Information on Rehabilitation Treatments

learn addiction treatment optionsIn the world of addiction rehabilitation, there are two major types of treatment: inpatient and outpatient. Inpatient is residential treatment that is more aggressive in nature, and outpatient is non-residential that is less intensive. While inpatient rehabilitation has a stronger success record, both forms of rehabilitation have been proven beneficial in certain circumstances. Selecting the type of rehab that will work best for yourself or for someone you love can be complicated, but understanding the essentials of rehab will inform your decision immensely.

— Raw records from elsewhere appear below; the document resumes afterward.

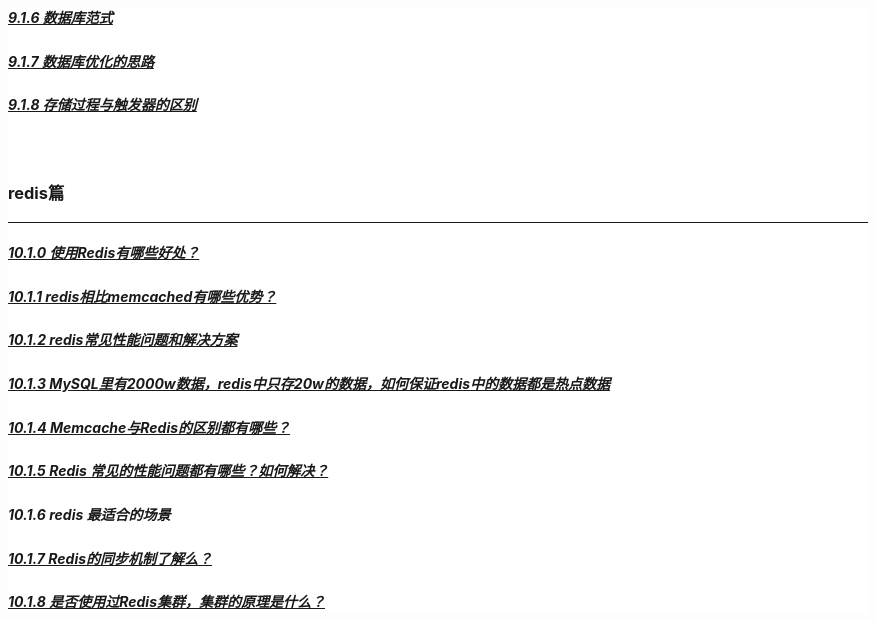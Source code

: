##### [9.1.6 数据库范式](09.MySQL篇/9.1.6%20%E6%95%B0%E6%8D%AE%E5%BA%93%E8%8C%83%E5%BC%8F.md)

##### [9.1.7 数据库优化的思路](09.MySQL篇/9.1.7%20%E6%95%B0%E6%8D%AE%E5%BA%93%E4%BC%98%E5%8C%96%E7%9A%84%E6%80%9D%E8%B7%AF.md)

##### [9.1.8 存储过程与触发器的区别](09.MySQL篇/9.1.8%20%E5%AD%98%E5%82%A8%E8%BF%87%E7%A8%8B%E4%B8%8E%E8%A7%A6%E5%8F%91%E5%99%A8%E7%9A%84%E5%8C%BA%E5%88%AB.md)


<br>


<h3 id="10">redis篇</h3> 

---
##### [10.1.0 使用Redis有哪些好处？](10.Redis篇/10.1.0%20%E4%BD%BF%E7%94%A8Redis%E6%9C%89%E5%93%AA%E4%BA%9B%E5%A5%BD%E5%A4%84%EF%BC%9F.md)

##### [10.1.1 redis相比memcached有哪些优势？](10.Redis篇/10.1.1%20redis%E7%9B%B8%E6%AF%94memcached%E6%9C%89%E5%93%AA%E4%BA%9B%E4%BC%98%E5%8A%BF%EF%BC%9F.md)

##### [10.1.2 redis常见性能问题和解决方案](10.Redis篇/10.1.2%20redis%E5%B8%B8%E8%A7%81%E6%80%A7%E8%83%BD%E9%97%AE%E9%A2%98%E5%92%8C%E8%A7%A3%E5%86%B3%E6%96%B9%E6%A1%88.md)

##### [10.1.3 MySQL里有2000w数据，redis中只存20w的数据，如何保证redis中的数据都是热点数据](10.Redis篇/10.1.3%20MySQL%E9%87%8C%E6%9C%892000w%E6%95%B0%E6%8D%AE%EF%BC%8Credis%E4%B8%AD%E5%8F%AA%E5%AD%9820w%E7%9A%84%E6%95%B0%E6%8D%AE%EF%BC%8C%E5%A6%82%E4%BD%95%E4%BF%9D%E8%AF%81redis%E4%B8%AD%E7%9A%84%E6%95%B0%E6%8D%AE%E9%83%BD%E6%98%AF%E7%83%AD%E7%82%B9%E6%95%B0%E6%8D%AE.md)

##### [10.1.4 Memcache与Redis的区别都有哪些？](10.Redis篇/10.1.4%20Memcache%E4%B8%8ERedis%E7%9A%84%E5%8C%BA%E5%88%AB%E9%83%BD%E6%9C%89%E5%93%AA%E4%BA%9B%EF%BC%9F.md)

##### [10.1.5 Redis 常见的性能问题都有哪些？如何解决？](10.Redis篇/10.1.5%20Redis%20%E5%B8%B8%E8%A7%81%E7%9A%84%E6%80%A7%E8%83%BD%E9%97%AE%E9%A2%98%E9%83%BD%E6%9C%89%E5%93%AA%E4%BA%9B%EF%BC%9F%E5%A6%82%E4%BD%95%E8%A7%A3%E5%86%B3%EF%BC%9F.md)

##### 10.1.6 redis 最适合的场景

##### [10.1.7 Redis的同步机制了解么？](10.Redis篇/10.1.7%20Redis%E7%9A%84%E5%90%8C%E6%AD%A5%E6%9C%BA%E5%88%B6%E4%BA%86%E8%A7%A3%E4%B9%88%EF%BC%9F.md)

##### [10.1.8 是否使用过Redis集群，集群的原理是什么？](10.Redis篇/10.1.8%20%E6%98%AF%E5%90%A6%E4%BD%BF%E7%94%A8%E8%BF%87Redis%E9%9B%86%E7%BE%A4%EF%BC%8C%E9%9B%86%E7%BE%A4%E7%9A%84%E5%8E%9F%E7%90%86%E6%98%AF%E4%BB%80%E4%B9%88%EF%BC%9F.md)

Inpatient rehabilitation typically follows a general model. There are 30, 60 and 90-day programs available, depending on the severity of the addiction. The client will either detox off-site at a specific detoxification medical facility before arriving at the rehab facility, or they will detox at the rehab before they jump into their treatment program. Once detoxed, the client begins counseling, reading, going through workbook exercises and doing therapeutic activities in order to restore their physical and mental health. Clients will undergo group and individual therapy sessions to get to the root cause of their addiction problems. This is supplemented by visits to the gym, sauna, massage parlor or outdoor recreation area, depending on the quality of the rehab. When the treatment period is over, clients will often spend time living in a sober living facility on site at the addiction treatment center to ease themselves back into the world.

Outpatient addiction treatment employs similar methods and ideals, but does so in a less intensive style. Instead of living on site, the client continues to live in their home and attends the outpatient rehab program on a regular schedule. There, they participate in similar types of psychological exercises, readings, counseling sessions and therapies, as well as support group meetings. This type of rehab works well for people who are struggling to end their addiction on their own but whose addiction is not severe or putting them in immediate danger.